* **Work to complete**
Make an exact copy of the entries, taking out every picture.

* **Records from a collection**

□ □ □ □ □ □ □

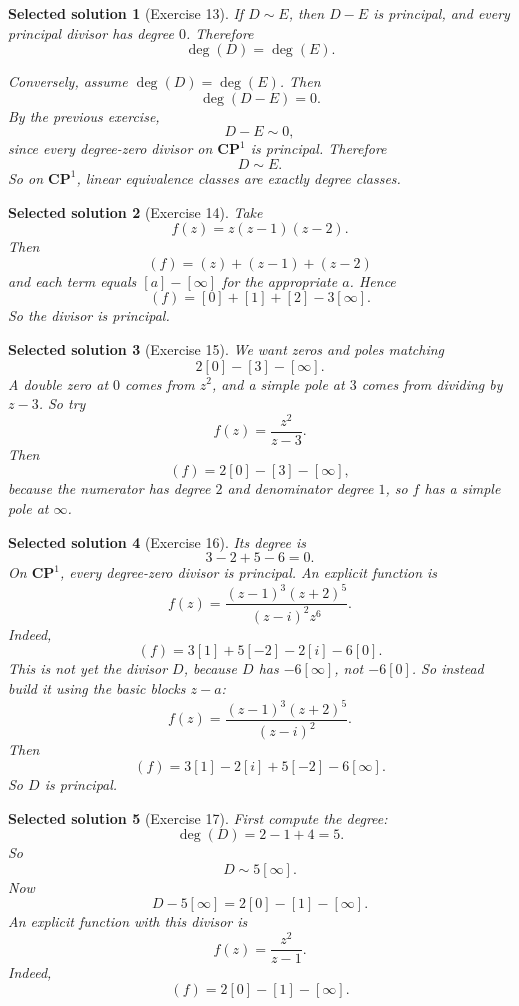 \documentclass[11pt]{article}
\newtheorem*{solution}{Selected solution}
\newcommand{\CP}{\mathbf{CP}^1}
\begin{document}
	\begin{solution}[Exercise 13]
		If \(D\sim E\), then \(D-E\) is principal, and every principal divisor has degree \(0\). Therefore
		\[
		\deg(D)=\deg(E).
		\]
		
		Conversely, assume \(\deg(D)=\deg(E)\). Then
		\[
		\deg(D-E)=0.
		\]
		By the previous exercise,
		\[
		D-E\sim 0,
		\]
		since every degree-zero divisor on \(\CP\) is principal. Therefore
		\[
		D\sim E.
		\]
		So on \(\CP\), linear equivalence classes are exactly degree classes.
	\end{solution}
	
	\begin{solution}[Exercise 14]
		Take
		\[
		f(z)=z(z-1)(z-2).
		\]
		Then
		\[
		(f)=(z)+(z-1)+(z-2)
		\]
		and each term equals \([a]-[\infty]\) for the appropriate \(a\). Hence
		\[
		(f)=[0]+[1]+[2]-3[\infty].
		\]
		So the divisor is principal.
	\end{solution}
	
	\begin{solution}[Exercise 15]
		We want zeros and poles matching
		\[
		2[0]-[3]-[\infty].
		\]
		A double zero at \(0\) comes from \(z^2\), and a simple pole at \(3\) comes from dividing by \(z-3\). So try
		\[
		f(z)=\frac{z^2}{z-3}.
		\]
		Then
		\[
		(f)=2[0]-[3]-[\infty],
		\]
		because the numerator has degree \(2\) and denominator degree \(1\), so \(f\) has a simple pole at \(\infty\).
	\end{solution}
	
	\begin{solution}[Exercise 16]
		Its degree is
		\[
		3-2+5-6=0.
		\]
		On \(\CP\), every degree-zero divisor is principal. An explicit function is
		\[
		f(z)=\frac{(z-1)^3(z+2)^5}{(z-i)^2 z^6}.
		\]
		Indeed,
		\[
		(f)=3[1]+5[-2]-2[i]-6[0].
		\]
		This is not yet the divisor \(D\), because \(D\) has \(-6[\infty]\), not \(-6[0]\). So instead build it using the basic blocks \(z-a\):
		\[
		f(z)=\frac{(z-1)^3(z+2)^5}{(z-i)^2}.
		\]
		Then
		\[
		(f)=3[1]-2[i]+5[-2]-6[\infty].
		\]
		So \(D\) is principal.
	\end{solution}
	
	\begin{solution}[Exercise 17]
		First compute the degree:
		\[
		\deg(D)=2-1+4=5.
		\]
		So
		\[
		D\sim 5[\infty].
		\]
		Now
		\[
		D-5[\infty]=2[0]-[1]-[\infty].
		\]
		An explicit function with this divisor is
		\[
		f(z)=\frac{z^2}{z-1}.
		\]
		Indeed,
		\[
		(f)=2[0]-[1]-[\infty].
		\]
	\end{solution}
	
\end{document}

□ □ □ □ □ □ □

* **Solution to the problem**
 \documentclass[11pt]{article}
\newtheorem*{solution}{Selected solution}
\newcommand{\CP}{\mathbf{CP}^1}
\begin{document}
	\begin{solution}[Exercise 13]
		If \(D\sim E\), then \(D-E\) is principal, and every principal divisor has degree \(0\). Therefore
		\[
		\deg(D)=\deg(E).
		\]
		
		Conversely, assume \(\deg(D)=\deg(E)\). Then
		\[
		\deg(D-E)=0.
		\]
		By the previous exercise,
		\[
		D-E\sim 0,
		\]
		since every degree-zero divisor on \(\CP\) is principal. Therefore
		\[
		D\sim E.
		\]
		So on \(\CP\), linear equivalence classes are exactly degree classes.
	\end{solution}
	
	\begin{solution}[Exercise 14]
		Take
		\[
		f(z)=z(z-1)(z-2).
		\]
		Then
		\[
		(f)=(z)+(z-1)+(z-2)
		\]
		and each term equals \([a]-[\infty]\) for the appropriate \(a\). Hence
		\[
		(f)=[0]+[1]+[2]-3[\infty].
		\]
		So the divisor is principal.
	\end{solution}
	
	\begin{solution}[Exercise 15]
		We want zeros and poles matching
		\[
		2[0]-[3]-[\infty].
		\]
		A double zero at \(0\) comes from \(z^2\), and a simple pole at \(3\) comes from dividing by \(z-3\). So try
		\[
		f(z)=\frac{z^2}{z-3}.
		\]
		Then
		\[
		(f)=2[0]-[3]-[\infty],
		\]
		because the numerator has degree \(2\) and denominator degree \(1\), so \(f\) has a simple pole at \(\infty\).
	\end{solution}
	
	\begin{solution}[Exercise 16]
		Its degree is
		\[
		3-2+5-6=0.
		\]
		On \(\CP\), every degree-zero divisor is principal. An explicit function is
		\[
		f(z)=\frac{(z-1)^3(z+2)^5}{(z-i)^2 z^6}.
		\]
		Indeed,
		\[
		(f)=3[1]+5[-2]-2[i]-6[0].
		\]
		This is not yet the divisor \(D\), because \(D\) has \(-6[\infty]\), not \(-6[0]\). So instead build it using the basic blocks \(z-a\):
		\[
		f(z)=\frac{(z-1)^3(z+2)^5}{(z-i)^2}.
		\]
		Then
		\[
		(f)=3[1]-2[i]+5[-2]-6[\infty].
		\]
		So \(D\) is principal.
	\end{solution}
	
	\begin{solution}[Exercise 17]
		First compute the degree:
		\[
		\deg(D)=2-1+4=5.
		\]
		So
		\[
		D\sim 5[\infty].
		\]
		Now
		\[
		D-5[\infty]=2[0]-[1]-[\infty].
		\]
		An explicit function with this divisor is
		\[
		f(z)=\frac{z^2}{z-1}.
		\]
		Indeed,
		\[
		(f)=2[0]-[1]-[\infty].
		\]
	\end{solution}
	
\end{document}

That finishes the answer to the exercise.